The bride’s friends followed along, and became a part of the procession to the bridegroom’s home. When they all arrived, they went inside for a big wedding banquet.
This is the frame of reference for the parable of the ten virgins. These ten girls, or young women, were – in effect – bridesmaids for a wedding.
In this particular case, the bridegroom was delayed. For five of the virgins, this didn’t matter, as far as their preparedness to be a part of the nighttime wedding procession was concerned. They were ready for the wedding, whether it started on time or started late.
But for the other five, this delay did matter. They did not have enough oil for their lamps.
They were not prepared for the possibility that the bridegroom might be tardy – in coming to meet his bride and her retinue, and in leading them to the banquet. So, when he did end up coming later than they expected, they were not ready.
The focus of their lack of preparedness was their lack of oil for their lamps. These lamps were necessary for a nighttime procession.
The five foolish virgins had not brought along an extra supply of oil when they went to the bride’s house, to wait with her for the bridegroom.

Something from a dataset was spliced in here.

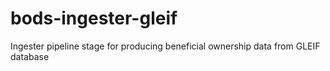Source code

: # bods-ingester-gleif
Ingester pipeline stage for producing beneficial ownership data from GLEIF database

So, when that oil was needed – once the relatively small amount of oil that had been in the lamps had been burned off during the time of waiting – it was not there.
When it was announced that the bridegroom was finally on his way, and the foolish virgins realized the situation they were in, they tried to get some oil from the wise virgins – who had each brought an extra supply for their own lamps. But the wise virgins told them that they would not have enough for themselves, if they gave them some of their supply.
They told them to go instead to buy more for themselves. The foolish virgins accordingly left – in a hasty attempt to find someone who would sell them some oil.
But remember that according to the scenario of the parable, it was now midnight. We can assume, therefore, that there were no oil venders open for business at that hour of the night.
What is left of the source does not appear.